以下、実施例に基づき本発明の効果を詳細に説明する。尚、本発明のフィルムの評価は以下の方法にて行う。
(1)耐レトルト白化性
初めに金属板にラミネート用フィルムを熱圧着してラミネート金属板を得る。次いで、該ラミネート金属板を底蓋形状に打ち抜き、これを試験片とする。該試験片を缶銅に巻き締めた後、125℃で90分間、レトルト処理を行う。処理後、試験片における白化部分の面積率を求め、耐レトルト白化性を評価する。
(2)一次密着性
初めに金属板にラミネート用フィルムを熱圧着してラミネート金属板を得る。次いで、該ラミネート金属板の端部において、ラミネート用フィルムの一部を剥離し、該剥離部分を180°開いた状態でオートグラフに装着し、ラミネート用フィルムを剥離するために必要な力を測定する。該力が大きいほど、一次密着性は高く、6N/15mm以上であれば、実用上問題はない。
(3)二次密着性
耐レトルト白化性の試験と同様にして、底蓋形状の試験片を作成し、該試験片を缶銅に巻き締めた後、125℃90分間、レトルト処理を行う。処理後、ラミネート用フィルムが金属板から剥離している部分の長さを測定し、二次密着性を評価する。
(4)成形後密着性
初めに金属板にラミネート用フィルムを熱圧着してラミネート金属板を得る。次いで、該ラミネート金属板を絞りしごき加工にてDI缶に成形する。得られるDI缶を125℃90分間レトルト処理し、処理後、缶上端から剥離したラミネート用フィルムの長さを測定し、成形後密着性を評価する。
[実施例1]
接着層及び外層用の樹脂組成物として、PBTのホモポリマーを60重量%とPETのホモポリマーを40重量%混合したものを、基材層用の樹脂組成物として、PBTのホモポリマーを97重量%、PETのホモポリマーを3重量%混合したものを用い、共押出キャスティング法にて、厚み18μmのラミネート用フィルムを製造した。各層の厚さ構成比は、接着層:基材層:外層=2:6:2である。得られたラミネート用フィルムを用いて(1)(2)(3)の評価を行った。結果を表1に記す。
[実施例2]
各層の厚さ構成比を、接着層:基材層:外層=1:8:1とした以外は実施例1と同様にして、ラミネート用フィルムを得た。得られたラミネート用フィルムを用いて(1)(2)(3)の評価を行った。結果を表1に記す。
[実施例3、4]
PETのホモポリマーに代えて、ポリエチレンテレフタレート−ポリエチレンイソフタレート共重合体(イソフタレート8mol%)を用い、接着層及び外層における該樹脂の配合割合を表1に記すように変化した以外は実施例1と同様にしてラミネート用フィルムを得た。尚、表1においてポリエチレンテレフタレート−ポリエチレンイソフタレート共重合体(イソフタレート8mol%)は、PET−iと表記する。得られたフィルムを用いたラミネート金属板の評価を表1に記す。
[比較例1]
PBTのホモポリマーを用い、18μmの単層のラミネート用フィルムを得た。得られたラミネート用フィルムを用いて(1)(2)(3)の評価を行った。結果を表1に記す。
[比較例2乃至5]
接着層、基材層、外層を形成する樹脂組成物、各層の厚さ構成比を表1に記すように変化した以外は、実施例1と同様にしてラミネート用フィルムを得た。尚、表中のPBTはポリブチレンテレフタレートのホモポリマー、PETはポリエチレンテレフタレートのホモポリマー、PET−iはポリエチレンテレフタレート−ポリエチレンイソフタレート共重合体(イソフタレート8mol%)を表す。得られたラミネート用フィルムを用いて(1)(2)(3)の評価を行った。結果を表1に記す。
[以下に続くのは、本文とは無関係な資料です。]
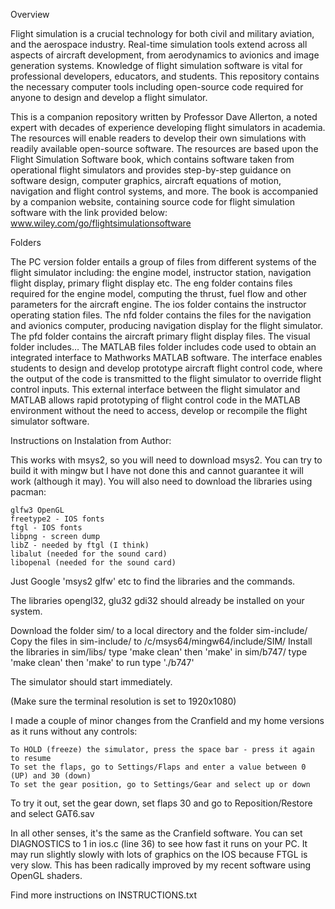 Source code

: Overview

Flight simulation is a crucial technology for both civil and military aviation, and the aerospace industry. Real-time simulation tools extend across all aspects of aircraft development, from aerodynamics to avionics and image generation systems. Knowledge of flight simulation software is vital for professional developers, educators, and students. 
This repository contains the necessary computer tools including open-source code required for anyone to design and develop a flight simulator.

This is a companion repository written by Professor Dave Allerton, a noted expert with decades of experience developing flight simulators in academia. 
The resources will enable readers to develop their own simulations with readily available open-source software. 
The resources are based upon the Flight Simulation Software book, which contains software taken from operational flight simulators and provides step-by-step guidance on software design, computer graphics, aircraft equations of motion, navigation and flight control systems, and more. 
The book is accompanied by a companion website, containing source code for flight simulation software with the link provided below:
www.wiley.com/go/flightsimulationsoftware


Folders

The PC version folder entails a group of files from different systems of the flight simulator including: the engine model, instructor station, navigation flight display, primary flight display etc.
The eng folder contains files required for the engine model, computing the thrust, fuel flow and other parameters for the aircraft engine.
The ios folder contains the instructor operating station files.
The nfd folder contains the files for the navigation and avionics computer, producing navigation display for the flight simulator.
The pfd folder contains the aircraft primary flight display files.
The visual folder includes…
The MATLAB files folder includes code used to obtain an integrated interface to Mathworks MATLAB software. 
The interface enables students to design and develop prototype aircraft flight control code, where the output of the code is transmitted to the flight simulator to override flight control inputs. 
This external interface between the flight simulator and MATLAB allows rapid prototyping of flight control code in the MATLAB environment without the need to access, develop or recompile the flight simulator software. 

Instructions on Instalation from Author: 

This works with msys2, so you will need to download msys2. You can try to build it with mingw but I have not done this and cannot guarantee it will work (although it may).
You will also need to download the libraries using pacman:

    glfw3 OpenGL
    freetype2 - IOS fonts
    ftgl - IOS fonts
    libpng - screen dump
    libZ - needed by ftgl (I think)
    libalut (needed for the sound card)
    libopenal (needed for the sound card)

Just Google 'msys2 glfw' etc to find the libraries and the commands.

The libraries opengl32, glu32 gdi32 should already be installed on your system.
 
Download the folder sim/ to a local directory and the folder sim-include/
Copy the files in sim-include/ to /c/msys64/mingw64/include/SIM/
Install the libraries
in sim/libs/ type 'make clean' then 'make'
in sim/b747/ type 'make clean' then 'make'
to run type './b747'

The simulator should start immediately.

(Make sure the terminal resolution is set to 1920x1080)

I made a couple of minor changes from the Cranfield and my home versions as it runs without any controls:

    To HOLD (freeze) the simulator, press the space bar - press it again to resume
    To set the flaps, go to Settings/Flaps and enter a value between 0 (UP) and 30 (down)
    To set the gear position, go to Settings/Gear and select up or down

To try it out, set the gear down, set flaps 30 and go to Reposition/Restore and select GAT6.sav

In all other senses, it's the same as the Cranfield software. You can set DIAGNOSTICS to 1 in ios.c (line 36) to see how fast it runs on your PC. It may run slightly slowly with lots of graphics on the IOS because FTGL is very slow. This has been radically improved by my recent software using OpenGL shaders.

Find more instructions on INSTRUCTIONS.txt
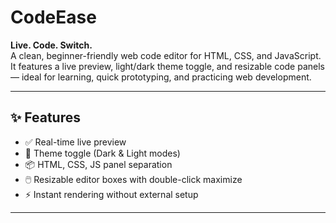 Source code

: # CodeEase

**Live. Code. Switch.**  
A clean, beginner-friendly web code editor for HTML, CSS, and JavaScript. It features a live preview, light/dark theme toggle, and resizable code panels — ideal for learning, quick prototyping, and practicing web development.

---

## ✨ Features

- ✅ Real-time live preview
- 🎨 Theme toggle (Dark & Light modes)
- 📦 HTML, CSS, JS panel separation
- 🖱️ Resizable editor boxes with double-click maximize
- ⚡ Instant rendering without external setup

---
接着層及び外層におけるPET系樹脂の割合が45重量%以下である実施例1乃至4のフィルムを用いたラミネート金属板は、耐レトルト白化試験によってほとんど変色が見られなかった。特に、PET系樹脂としてPETのホモポリマーを用いた実施例1及び2のフィルムは、レトルト白化が全く見られなかった。一方、PET系樹脂の配合割合が45重量%を超える比較例2乃至5のフィルムを用いると、耐レトルト白化試験において、大きな面積が白化していた。また比較例1のフィルムを用いた金属板は、レトルト白化は見られなかったが、二次密着性試験において大きな剥離(5mmを超える剥離)が見られた。
次に、実施例1乃至4、比較例1、比較例3のフィルムをラミネートしたラミネート金属板を用いて、DI缶を成形し、成形後密着性を確認した。結果を表1に合せて記す。実施例1乃至4のフィルムを用いたものは、剥離がほとんど見られず、成形後密着性が良好であることが確認できた。特に実施例1のフィルムは、剥離が全く見られず、成形後密着性に優れるものであった。一方、PET系樹脂が添加されていない比較例1のフィルムはラミネート用フィルムが大きく剥離していた。また接着性樹脂層にPET系樹脂が45重量%を超えて配合されている比較例3も、成形後密着性は不良であった。
10、10α、10β:金属板へのラミネート用フィルム
A:接着層
B:基材層
C:外層

Claims (8)

  1. 接着層と基材層とを備える未延伸フィルムであって、
    前記接着層はポリブチレンテレフタレート系樹脂85〜55重量%とポリエチレンテレフタレート系樹脂15〜45重量%とからなる樹脂組成物から形成され、前記基材層はポリブチレンテレフタレート系樹脂が90重量%以上である樹脂組成物から形成されており、
    前記基材層の厚さが未延伸フィルム全体の厚さの1/2以上であることを特徴とする金属板へのラミネート用フィルム。
  2. 前記基材層の、前記接着層を備える面と反対側の面に、外層を備えることを特徴とする請求項1記載の金属板へのラミネート用フィルム。
  3. 厚さが25μm以下であることを特徴とする請求項1または2に記載の金属板へのラミネート用フィルム。
  4. 前記ポリエチレンテレフタレート系樹脂が、ポリエチレンテレフタレートのホモポリマーであることを特徴とする請求項1乃至3のいずれか1項に記載の金属板へのラミネート用フィルム。
  5. 前記基材層がポリブチレンテレフタレート系樹脂99.5〜90重量%とポリエチレンテレフタレート系樹脂0.5〜10重量%とからなる樹脂組成物から形成されることを特徴とする請求項1乃至4のいずれか1項に記載の金属板へのラミネート用フィルム。
  6. 前記ポリエチレンテレフタレート系樹脂が、ポリエチレンテレフタレートのホモポリマーであることを特徴とする請求項5に記載の金属板へのラミネート用フィルム。
  7. 前記金属板が2ピース缶の缶胴材として用いられることを特徴とする請求項1乃至6のいずれか1項に記載の金属板へのラミネート用フィルム。
  8. 請求項1乃至7のいずれか1項に記載された金属板へのラミネート用フィルムの製造方法であって、共押出キャスティング法によることを特徴とする金属板へのラミネート用フィルムの製造方法。